For quantitative kinetic analysis, solid phase–based LSPR spectroscopy under flow-through conditions is desired, which requires a stable assembly of metal nanoparticles onto a solid substrate to ensure hotspot formation for reliable detection with highest sensitivity. Depositing metal nanoparticles on glass substrates exploiting electrostatic interactions is a commonly used method to obtain LSPR active layers on solid support [2, 3, 20]. Nanoparticle assemblies formed under these conditions, however, are susceptible to high ionic strength and pH changes. Moreover, further surface functionalization of non-covalently immobilized AuNP may destabilize the monolayer. Specifically, functionalization with thiols, which is most powerful for generating biocompatible surface coatings on AuNP or nanorods [4, 5, 7], efficiently competes with electrostatic interactions and therefore may remove nanoparticles from the support.
Here, we developed a simple and robust approach to generate functionalized AuNP monolayers on glass substrates suitable for quantitative protein interaction analysis by LSPR spectroscopy with high sensitivity. For this purpose, we synthesized poly-L-lysine graft poly(ethylene glycol) terminated with ortho-pyridyl disulfide (PLL-PEG-OPSS) for surface functionalization of glass substrates, yielding a biocompatible, protein-repellent coating for selective AuNP deposition via Au-thiol interactions (Fig. 1a, b). Immobilized AuNP in turn were coated with disulfides comprising an OEG chain group and a functional group for site-specific protein capturing (Fig. 1c–e). Thus, we successfully implemented reversible immobilization of His-tagged proteins and demonstrate kinetic interaction analysis of cytokine-receptor interactions by LSPR spectroscopy.

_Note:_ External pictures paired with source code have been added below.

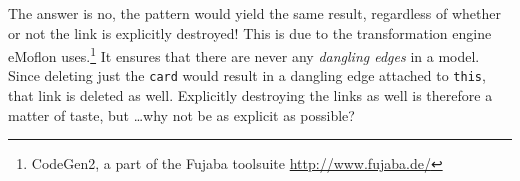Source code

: The answer is no, the pattern would yield the same result, regardless of whether or not the link is explicitly destroyed! This is due to
the transformation engine eMoflon uses.\footnote{CodeGen2, a part of the Fujaba toolsuite \url{http://www.fujaba.de/}} It ensures that
there are never any \emph{dangling edges} in a model. Since deleting just the \texttt{card} would result in a dangling edge attached to \texttt{this}, that
link is deleted as well. Explicitly destroying the links as well is therefore a matter of taste, but \ldots why not be as explicit as possible?





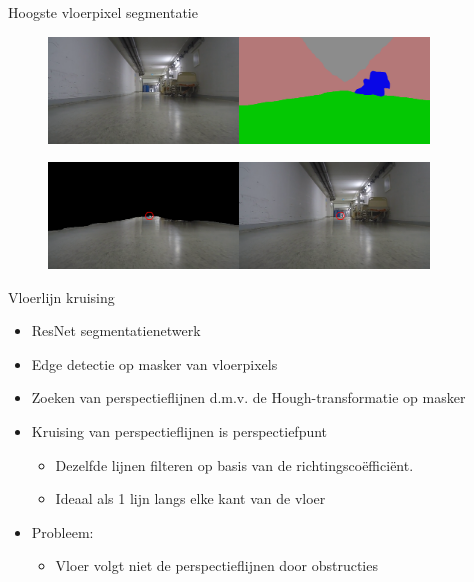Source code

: \documentclass[11pt,t]{beamer}
\begin{document}
\begin{frame}[fragile]{Hoogste vloerpixel segmentatie}
	\begin{figure}
		\centering
		\tiny
		\includegraphics[width=0.9\textwidth]{graphics/segmentatie.png}
	\end{figure}
	\begin{figure}
		\centering
		\includegraphics[width=0.9\textwidth]{graphics/seg_highest.png}
	\end{figure}
\end{frame}

\begin{frame}[fragile]{Vloerlijn kruising}
	\begin{itemize}
		\item ResNet segmentatienetwerk
		\item Edge detectie op masker van vloerpixels
		\item Zoeken van perspectieflijnen d.m.v. de Hough-transformatie op masker
		\item Kruising van perspectieflijnen is perspectiefpunt
		\begin{itemize}
			\item Dezelfde lijnen filteren op basis van de richtingsco\"{e}ffici\"{e}nt.
			\item Ideaal als 1 lijn langs elke kant van de vloer
		\end{itemize}
		
		\item Probleem:
		\begin{itemize}
			\item Vloer volgt niet de perspectieflijnen door obstructies
		\end{itemize}
		
	\end{itemize}
\end{frame}
\end{document}
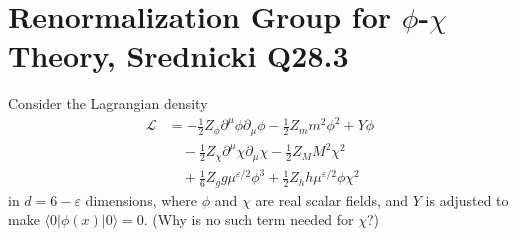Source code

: \section{Renormalization Group for $\phi$-$\chi$ Theory, Srednicki Q28.3}

Consider the Lagrangian density
\begin{equation}
    \begin{aligned}
        \mathcal{L} &= -\tfrac{1}{2}Z_\phi\partial^\mu\phi\partial_\mu\phi - \tfrac{1}{2}Z_m m^2\phi^2 + Y\phi\\
        &\quad -\tfrac{1}{2}Z_\chi\partial^\mu\chi\partial_\mu\chi - \tfrac{1}{2}Z_M M^2\chi^2\\
        &\quad +\tfrac{1}{6}Z_g g\mu^{\varepsilon/2}\phi^3 + \tfrac{1}{2}Z_h h\mu^{\varepsilon/2}\phi\chi^2
    \end{aligned}
\end{equation}
in $d=6-\varepsilon$ dimensions, where $\phi$ and $\chi$ are real scalar fields, and $Y$ is adjusted to make $\langle 0|\phi(x)|0\rangle = 0$. (Why is no such term needed for $\chi$?)

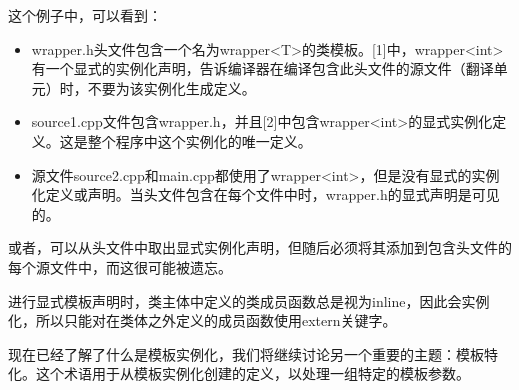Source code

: 这个例子中，可以看到：

\begin{itemize}
\item 
wrapper.h头文件包含一个名为wrapper<T>的类模板。[1]中，wrapper<int>有一个显式的实例化声明，告诉编译器在编译包含此头文件的源文件（翻译单元）时，不要为该实例化生成定义。

\item 
source1.cpp文件包含wrapper.h，并且[2]中包含wrapper<int>的显式实例化定义。这是整个程序中这个实例化的唯一定义。

\item 
源文件source2.cpp和main.cpp都使用了wrapper<int>，但是没有显式的实例化定义或声明。当头文件包含在每个文件中时，wrapper.h的显式声明是可见的。
\end{itemize}

或者，可以从头文件中取出显式实例化声明，但随后必须将其添加到包含头文件的每个源文件中，而这很可能被遗忘。

进行显式模板声明时，类主体中定义的类成员函数总是视为inline，因此会实例化，所以只能对在类体之外定义的成员函数使用extern关键字。

现在已经了解了什么是模板实例化，我们将继续讨论另一个重要的主题：模板特化。这个术语用于从模板实例化创建的定义，以处理一组特定的模板参数。















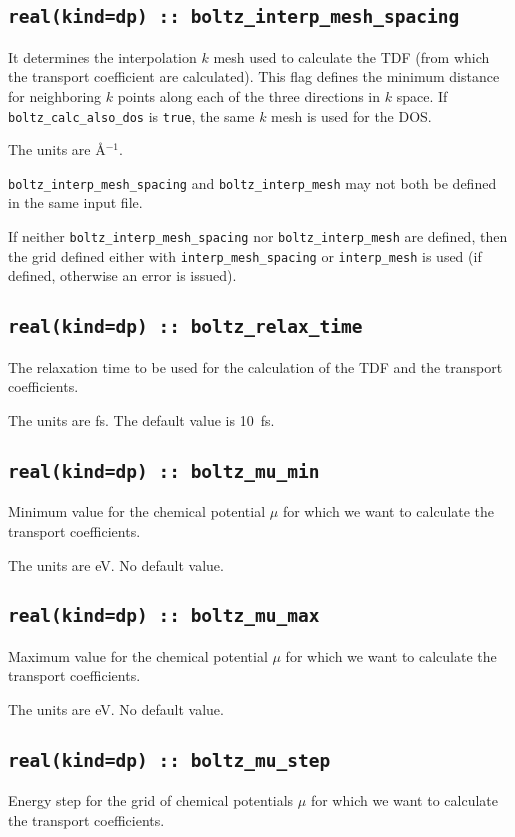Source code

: \subsection[boltz\_interp\_mesh\_spacing]{\tt real(kind=dp) :: boltz\_interp\_mesh\_spacing}
It determines the interpolation $k$ mesh used to calculate the TDF (from which the transport coefficient are calculated). This flag defines the minimum distance for neighboring $k$ points along each of the three directions in $k$ space. If {\tt boltz\_calc\_also\_dos} is \verb#true#, the same $k$ mesh is used for the DOS.

The units are \AA$^{-1}$.

{\tt boltz\_interp\_mesh\_spacing} and  {\tt boltz\_interp\_mesh} may not both be defined in the same input file.

If neither {\tt boltz\_interp\_mesh\_spacing} nor  {\tt boltz\_interp\_mesh} are defined, then the grid defined either with {\tt interp\_mesh\_spacing} or {\tt interp\_mesh} is used (if defined, otherwise an error is issued).

\subsection[boltz\_relax\_time]{\tt real(kind=dp) :: boltz\_relax\_time}
The relaxation time to be used for the calculation of the TDF and the transport coefficients.

The units are fs.
The default value is 10~fs.

\subsection[boltz\_mu\_min]{\tt real(kind=dp) :: boltz\_mu\_min}
Minimum value for the chemical potential $\mu$ for which we want to calculate the transport coefficients.

The units are eV.
No default value.

\subsection[boltz\_mu\_max]{\tt real(kind=dp) :: boltz\_mu\_max}
Maximum value for the chemical potential $\mu$ for which we want to calculate the transport coefficients.

The units are eV.
No default value.

\subsection[boltz\_mu\_step]{\tt real(kind=dp) :: boltz\_mu\_step}
Energy step for the grid of chemical potentials $\mu$ for which we want to calculate the transport coefficients.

Self-assembly of functionalized AuNP monolayers for LSPR detection of protein interactions. a Molecular structure of PLL-PEG-OPSS for coating the substrate surface. b Schematic illustration of an AuNP monolayer on a PLL-PEG-OPSS-coated glass slide. c Molecular structure of trisNTA-OEG-SS with bound Ni2+ ions for reversible immobilization of His-tagged proteins. d Surface functionalization of AuNP monolayers for site-specific protein immobilization via functional thiols. e Scheme of multivalent hexahistidine-tagged protein binding on a trisNTA-OEG-SS-functionalized AuNP
Experimental section
Materials
Poly-L-lysine (PLL) hydrobromide with a molecular mass of 15–30 kDa was purchased from Sigma-Aldrich. Heterobifunctional poly(ethylene glycol) (3000 Da) with N-Hydroxysuccinimide ester (NHS) and ortho-pyridyl disulfide termini (NHS-PEG3k-OPSS) was purchased from Rapp Polymere GmbH, Tuebingen, Germany. TrisNTA-OEG7-disulfide was synthesized as described earlier [21]. OEG7 succinimidyl propionate disulfide (NHS-OEG7-SS) was purchased from Polypure, Norway. Gold nanoparticles (AuNP) with average diameter of 40 nm and citric acid coating were purchased from British Biocell International. All other chemicals were purchased from Sigma-Aldrich.
Synthesis of PLL-PEG-OPSS
For synthesis of poly-L-lysine graft poly(ethylene glycol) terminated with ortho-pyridyl disulfide (OPSS), 30 mg OPSS-PEG3k-NHS (M 3073 Da), 7.5 mg poly-L-lysine hydrobromide (M 15–30 kDa), and 8 mg of N-(3-Dimethylaminopropyl)-N′-ethylcarbodiimide hydrochloride (EDC, M 192 Da) were dissolved in 400 μL HEPES buffer (100 mM HEPES, pH 7.5). After stirring for 8 h at room temperature, the mixture solution was dialyzed against ultrapure water (MilliQ, Merck) for 24 h. The sample was lyophilized, yielding 26 mg white powder stored at − 20 °C. The graft-modified polymer thus obtained was termed “PLL-PEG-OPSS.”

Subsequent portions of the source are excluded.